### The task
Every line from the line containing "Content: <br />" through the final line below is to be repeated exactly; no other line is.

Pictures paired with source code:

§

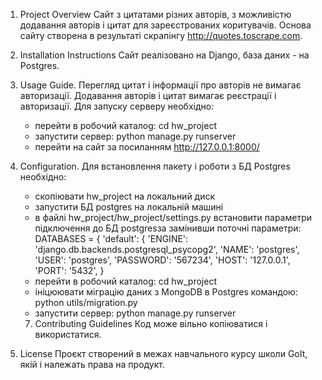 1. Project Overview
   Сайт з цитатами різних авторів, з можливістю додавання авторів і цитат для зареєстрованих коритувачів.
   Основа сайту створена в результаті скрапінгу http://quotes.toscrape.com.
2. Installation Instructions
   Сайт реалізовано на Django, база даних - на Postgres.
3. Usage Guide.
   Перегляд цитат і інформації про авторів не вимагає авторизації. Додавання авторів і цитат вимагає реєстрації і авторизації.
   Для запуску серверу необхідно:
   - перейти в робочий каталоg: cd hw_project
   - запустити сервер: python manage.py runserver
   - перейти на сайт за посиланням http://127.0.0.1:8000/ 
5. Configuration.
Для встановлення пакету і роботи з БД Postgres необхідно:
   - скопіювати hw_project на локальний диск
   - запустити БД postgres на локальній машині
   - в файлі hw_project/hw_project/settings.py встановити параметри підключення до БД postgresза замінивши поточні параметри:
     DATABASES = {
    'default': {
        'ENGINE': 'django.db.backends.postgresql_psycopg2',
        'NAME': 'postgres',
        'USER': 'postgres',
        'PASSWORD': '567234',
        'HOST': '127.0.0.1',
        'PORT': '5432',
    }
   - перейти в робочий каталоg: cd hw_project
   - ініцюювати міграцію даних з MongoDB в Postgres командою:
     python utils/migration.py
   - запустити сервер: python manage.py runserver

   7. Contributing Guidelines
Код може вільно копіюватися і використатися.

8. License
Проєкт створений в межах навчального курсу школи GoIt, якій і належать права на продукт.
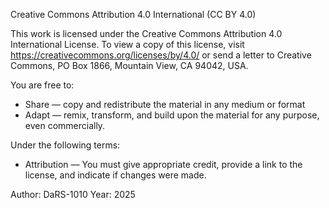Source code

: Creative Commons Attribution 4.0 International (CC BY 4.0)

This work is licensed under the Creative Commons Attribution 4.0 International License. 
To view a copy of this license, visit https://creativecommons.org/licenses/by/4.0/ 
or send a letter to Creative Commons, PO Box 1866, Mountain View, CA 94042, USA.

You are free to:
- Share — copy and redistribute the material in any medium or format
- Adapt — remix, transform, and build upon the material for any purpose, even commercially.

Under the following terms:
- Attribution — You must give appropriate credit, provide a link to the license, and indicate if changes were made.

Author: DaRS-1010
Year: 2025
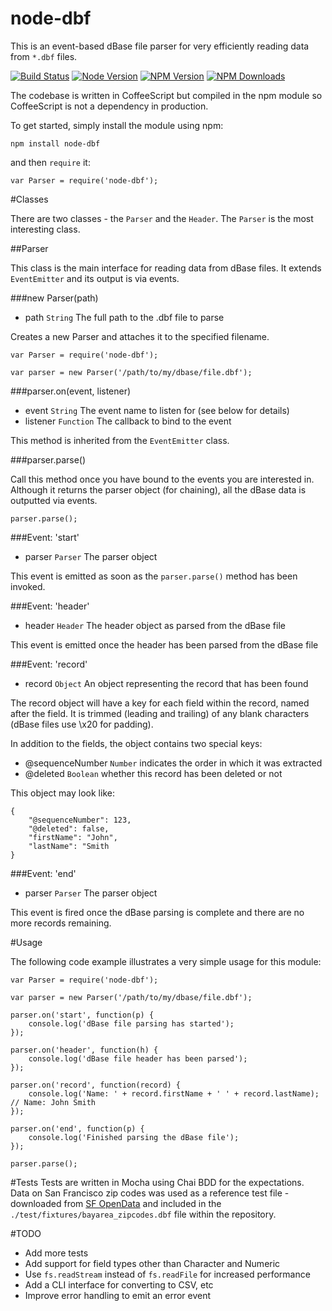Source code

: node-dbf
========

This is an event-based dBase file parser for very efficiently reading data from `*.dbf` files.

  [![Build Status][travis-image]][travis-url]
  [![Node Version][node-image]][node-url]
  [![NPM Version][npm-image]][npm-url]
  [![NPM Downloads][downloads-image]][downloads-url]

The codebase is written in CoffeeScript but compiled in the npm module so CoffeeScript is not a dependency in production.

To get started, simply install the module using npm:

    npm install node-dbf

and then `require` it:

    var Parser = require('node-dbf');

#Classes

There are two classes - the `Parser` and the `Header`. The `Parser` is the most interesting class.

##Parser

This class is the main interface for reading data from dBase files. It extends `EventEmitter` and its output is via events.

###new Parser(path)

* path `String` The full path to the .dbf file to parse

Creates a new Parser and attaches it to the specified filename.

    var Parser = require('node-dbf');
    
    var parser = new Parser('/path/to/my/dbase/file.dbf');

###parser.on(event, listener)

* event `String` The event name to listen for (see below for details)
* listener `Function` The callback to bind to the event

This method is inherited from the `EventEmitter` class.

###parser.parse()

Call this method once you have bound to the events you are interested in. Although it returns the parser object (for chaining), all the dBase data is outputted via events.

    parser.parse();

###Event: 'start'

* parser `Parser` The parser object

This event is emitted as soon as the `parser.parse()` method has been invoked.

###Event: 'header'

* header `Header` The header object as parsed from the dBase file

This event is emitted once the header has been parsed from the dBase file

###Event: 'record'

* record `Object` An object representing the record that has been found

The record object will have a key for each field within the record, named after the field. It is trimmed (leading and trailing) of any blank characters (dBase files use \x20 for padding).

In addition to the fields, the object contains two special keys:

* @sequenceNumber `Number` indicates the order in which it was extracted
* @deleted `Boolean` whether this record has been deleted or not

This object may look like:

    {
        "@sequenceNumber": 123,
        "@deleted": false,
        "firstName": "John",
        "lastName": "Smith
    }

###Event: 'end'

* parser `Parser` The parser object

This event is fired once the dBase parsing is complete and there are no more records remaining.

#Usage

The following code example illustrates a very simple usage for this module:

    var Parser = require('node-dbf');
    
    var parser = new Parser('/path/to/my/dbase/file.dbf');
    
    parser.on('start', function(p) {
        console.log('dBase file parsing has started');
    });
    
    parser.on('header', function(h) {
        console.log('dBase file header has been parsed');
    });
    
    parser.on('record', function(record) {
        console.log('Name: ' + record.firstName + ' ' + record.lastName); // Name: John Smith
    });
    
    parser.on('end', function(p) {
        console.log('Finished parsing the dBase file');
    });
    
    parser.parse();

#Tests
Tests are written in Mocha using Chai BDD for the expectations. Data on San Francisco zip codes was used as a reference test file - downloaded from [SF OpenData](https://data.sfgov.org/) and included in the `./test/fixtures/bayarea_zipcodes.dbf` file within the repository.

#TODO

* Add more tests
* Add support for field types other than Character and Numeric
* Use `fs.readStream` instead of `fs.readFile` for increased performance
* Add a CLI interface for converting to CSV, etc
* Improve error handling to emit an error event

[travis-image]:https://travis-ci.org/abstractvector/node-dbf.svg?branch=master
[travis-url]: https://travis-ci.org/abstractvector/node-dbf
[node-image]: https://img.shields.io/node/v/node-dbf.svg
[node-url]: https://npmjs.org/package/node-dbf
[npm-image]: https://img.shields.io/npm/v/node-dbf.svg
[npm-url]: https://npmjs.org/package/node-dbf
[downloads-image]: https://img.shields.io/npm/dt/node-dbf.svg
[downloads-url]: https://npmjs.org/package/node-dbf
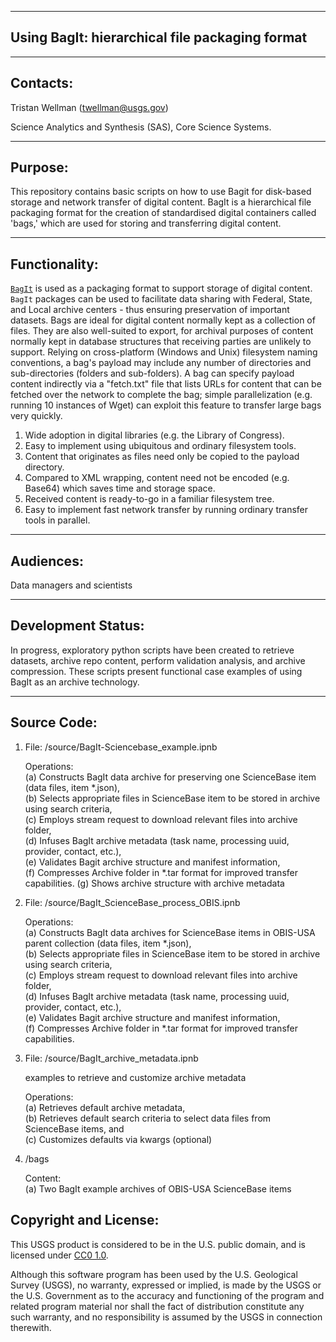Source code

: 
-------------------------------------------------
Using BagIt: hierarchical file packaging format 
-------------------------------------------------


-----------
Contacts:
-----------
Tristan Wellman (twellman@usgs.gov)

Science Analytics and Synthesis (SAS), Core Science Systems.




-----------
Purpose:
-----------
This repository contains basic scripts on how to use Bagit for disk-based storage and network transfer of digital content. BagIt is a hierarchical file packaging format for the creation of standardised digital containers called 'bags,' which are used for storing and transferring digital content.

----------------
Functionality:
----------------
[`BagIt`](https://en.wikipedia.org/wiki/BagIt) is used as a packaging format to support storage of digital content. `BagIt` packages can be used to facilitate data sharing with Federal, State, and Local archive centers - thus ensuring preservation of important datasets.  Bags are ideal for digital content normally kept as a collection of files. They are also well-suited to export, for archival purposes of content normally kept in database structures that receiving parties are unlikely to support. Relying on cross-platform (Windows and Unix) filesystem naming conventions, a bag's payload may include any number of directories and sub-directories (folders and sub-folders). A bag can specify payload content indirectly via a "fetch.txt" file that lists URLs for content that can be fetched over the network to complete the bag; simple parallelization (e.g. running 10 instances of Wget) can exploit this feature to transfer large bags very quickly. 

1) Wide adoption in digital libraries (e.g. the Library of Congress).<br />
2) Easy to implement using ubiquitous and ordinary filesystem tools.<br />
3) Content that originates as files need only be copied to the payload directory.<br />
4) Compared to XML wrapping, content need not be encoded (e.g. Base64) which saves time and storage space.<br />
5) Received content is ready-to-go in a familiar filesystem tree.<br />
6) Easy to implement fast network transfer by running ordinary transfer tools in parallel.




-----------
Audiences:
-----------
Data managers and scientists 


-----------
Development Status:
-------------------
In progress, exploratory python scripts have been created to retrieve datasets, archive repo content, perform validation analysis, and archive compression. These scripts present functional case examples of using BagIt as an archive technology. 


-----------
Source Code:
--------------
  1) File: /source/BagIt-Sciencebase_example.ipnb

     Operations: <br />
     (a) Constructs BagIt data archive for preserving one ScienceBase item (data files, item *.json),<br />
     (b) Selects appropriate files in ScienceBase item to be stored in archive using search criteria,<br /> 
     (c) Employs stream request to download relevant files into archive folder,<br />
     (d) Infuses BagIt archive metadata (task name, processing uuid, provider, contact, etc.),<br /> 
     (e) Validates Bagit archive structure and manifest information,<br />
     (f) Compresses Archive folder in *.tar format for improved transfer capabilities.
     (g) Shows archive structure with archive metadata

  2) File: /source/BagIt_ScienceBase_process_OBIS.ipnb
  
     Operations: <br />
     (a) Constructs BagIt data archives for ScienceBase items in OBIS-USA parent collection (data files, item *.json),<br />
     (b) Selects appropriate files in ScienceBase item to be stored in archive using search criteria,<br /> 
     (c) Employs stream request to download relevant files into archive folder,<br />
     (d) Infuses BagIt archive metadata (task name, processing uuid, provider, contact, etc.),<br /> 
     (e) Validates Bagit archive structure and manifest information,<br />
     (f) Compresses Archive folder in *.tar format for improved transfer capabilities.
     
  2) File: /source/BagIt_archive_metadata.ipnb
  
     examples to retrieve and customize archive metadata
  
     Operations: <br />
     (a) Retrieves default archive metadata,<br />
     (b) Retrieves default search criteria to select data files from ScienceBase items, and<br />
     (c) Customizes defaults via kwargs (optional)

  3) /bags

     Content: <br />
     (a) Two BagIt example archives of OBIS-USA ScienceBase items
     

Copyright and License:
---------------------
This USGS product is considered to be in the U.S. public domain, and is licensed under
[CC0 1.0](https://creativecommons.org/publicdomain/zero/1.0/).

Although this software program has been used by the U.S. Geological Survey (USGS), no warranty, expressed or implied,
is made by the USGS or the U.S. Government as to the accuracy and functioning of the program and related program
material nor shall the fact of distribution constitute any such warranty, and no responsibility is assumed by the
USGS in connection therewith.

§

### Result for this exercise
     Content: <br />
     (a) Two BagIt example archives of OBIS-USA ScienceBase items
     

Copyright and License:
---------------------
This USGS product is considered to be in the U.S. public domain, and is licensed under
[CC0 1.0](https://creativecommons.org/publicdomain/zero/1.0/).

Although this software program has been used by the U.S. Geological Survey (USGS), no warranty, expressed or implied,
is made by the USGS or the U.S. Government as to the accuracy and functioning of the program and related program
material nor shall the fact of distribution constitute any such warranty, and no responsibility is assumed by the
USGS in connection therewith.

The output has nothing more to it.